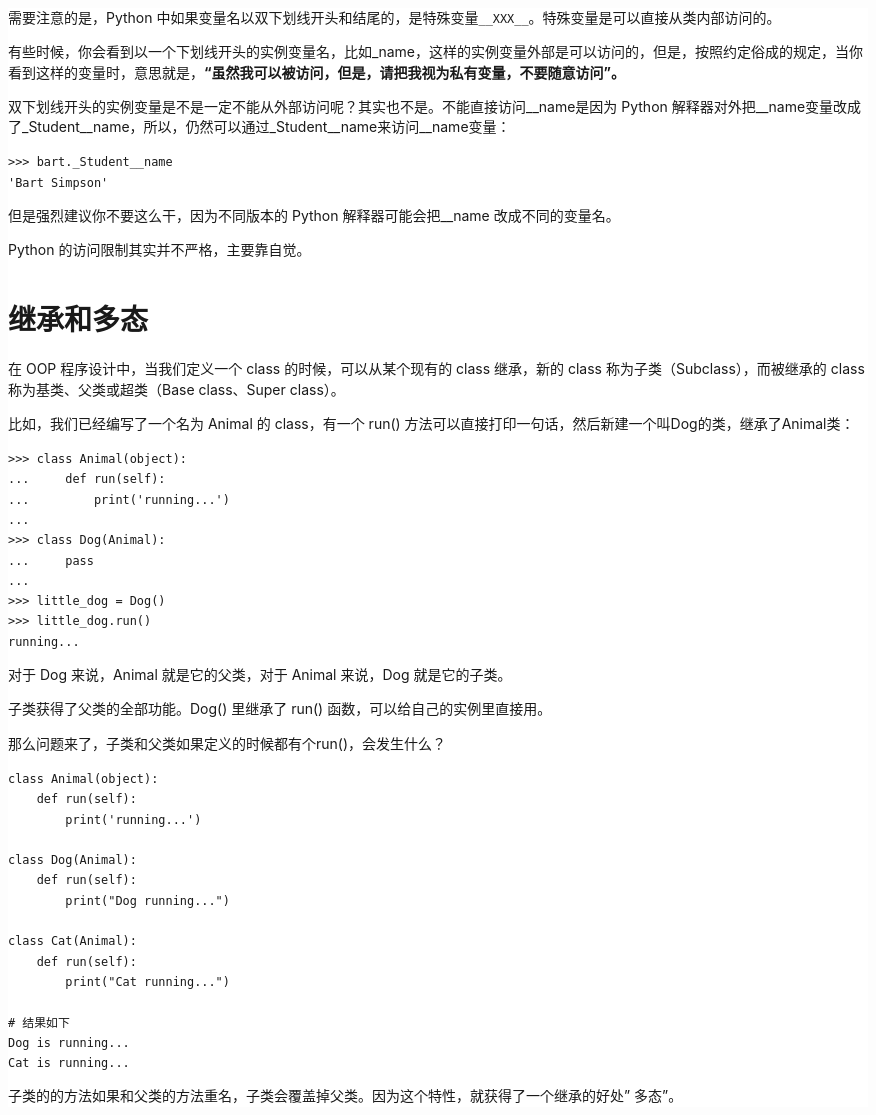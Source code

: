 需要注意的是，Python 中如果变量名以双下划线开头和结尾的，是特殊变量`__XXX__`。特殊变量是可以直接从类内部访问的。

有些时候，你会看到以一个下划线开头的实例变量名，比如_name，这样的实例变量外部是可以访问的，但是，按照约定俗成的规定，当你看到这样的变量时，意思就是，**“虽然我可以被访问，但是，请把我视为私有变量，不要随意访问”。**

双下划线开头的实例变量是不是一定不能从外部访问呢？其实也不是。不能直接访问__name是因为 Python 解释器对外把__name变量改成了_Student__name，所以，仍然可以通过_Student__name来访问__name变量：

	>>> bart._Student__name
	'Bart Simpson'

但是强烈建议你不要这么干，因为不同版本的 Python 解释器可能会把__name 改成不同的变量名。

Python 的访问限制其实并不严格，主要靠自觉。

# 继承和多态 #

在 OOP 程序设计中，当我们定义一个 class 的时候，可以从某个现有的 class 继承，新的 class 称为子类（Subclass），而被继承的 class 称为基类、父类或超类（Base class、Super class）。

比如，我们已经编写了一个名为 Animal 的 class，有一个 run() 方法可以直接打印一句话，然后新建一个叫Dog的类，继承了Animal类：

	>>> class Animal(object):
	...     def run(self):
	...         print('running...')
	...
	>>> class Dog(Animal):
	...     pass
	...
	>>> little_dog = Dog()
	>>> little_dog.run()
	running...

对于 Dog 来说，Animal 就是它的父类，对于 Animal 来说，Dog 就是它的子类。

子类获得了父类的全部功能。Dog() 里继承了 run() 函数，可以给自己的实例里直接用。

那么问题来了，子类和父类如果定义的时候都有个run()，会发生什么？

	class Animal(object):
	    def run(self):
	        print('running...')
	
	class Dog(Animal):
	    def run(self):
	        print("Dog running...")
	
	class Cat(Animal):
	    def run(self):
	        print("Cat running...")
	
	# 结果如下
	Dog is running...
	Cat is running...

子类的的方法如果和父类的方法重名，子类会覆盖掉父类。因为这个特性，就获得了一个继承的好处” 多态”。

● **PROBLEM REQUIREMENTS**
Apart from the pictures, the whole listing should be reproduced exactly.

● **WORKED SOLUTION**
Source code

: 需要注意的是，Python 中如果变量名以双下划线开头和结尾的，是特殊变量`__XXX__`。特殊变量是可以直接从类内部访问的。

有些时候，你会看到以一个下划线开头的实例变量名，比如_name，这样的实例变量外部是可以访问的，但是，按照约定俗成的规定，当你看到这样的变量时，意思就是，**“虽然我可以被访问，但是，请把我视为私有变量，不要随意访问”。**

双下划线开头的实例变量是不是一定不能从外部访问呢？其实也不是。不能直接访问__name是因为 Python 解释器对外把__name变量改成了_Student__name，所以，仍然可以通过_Student__name来访问__name变量：

	>>> bart._Student__name
	'Bart Simpson'

但是强烈建议你不要这么干，因为不同版本的 Python 解释器可能会把__name 改成不同的变量名。

Python 的访问限制其实并不严格，主要靠自觉。

# 继承和多态 #

在 OOP 程序设计中，当我们定义一个 class 的时候，可以从某个现有的 class 继承，新的 class 称为子类（Subclass），而被继承的 class 称为基类、父类或超类（Base class、Super class）。

比如，我们已经编写了一个名为 Animal 的 class，有一个 run() 方法可以直接打印一句话，然后新建一个叫Dog的类，继承了Animal类：

	>>> class Animal(object):
	...     def run(self):
	...         print('running...')
	...
	>>> class Dog(Animal):
	...     pass
	...
	>>> little_dog = Dog()
	>>> little_dog.run()
	running...

对于 Dog 来说，Animal 就是它的父类，对于 Animal 来说，Dog 就是它的子类。

子类获得了父类的全部功能。Dog() 里继承了 run() 函数，可以给自己的实例里直接用。

那么问题来了，子类和父类如果定义的时候都有个run()，会发生什么？

	class Animal(object):
	    def run(self):
	        print('running...')
	
	class Dog(Animal):
	    def run(self):
	        print("Dog running...")
	
	class Cat(Animal):
	    def run(self):
	        print("Cat running...")
	
	# 结果如下
	Dog is running...
	Cat is running...

子类的的方法如果和父类的方法重名，子类会覆盖掉父类。因为这个特性，就获得了一个继承的好处” 多态”。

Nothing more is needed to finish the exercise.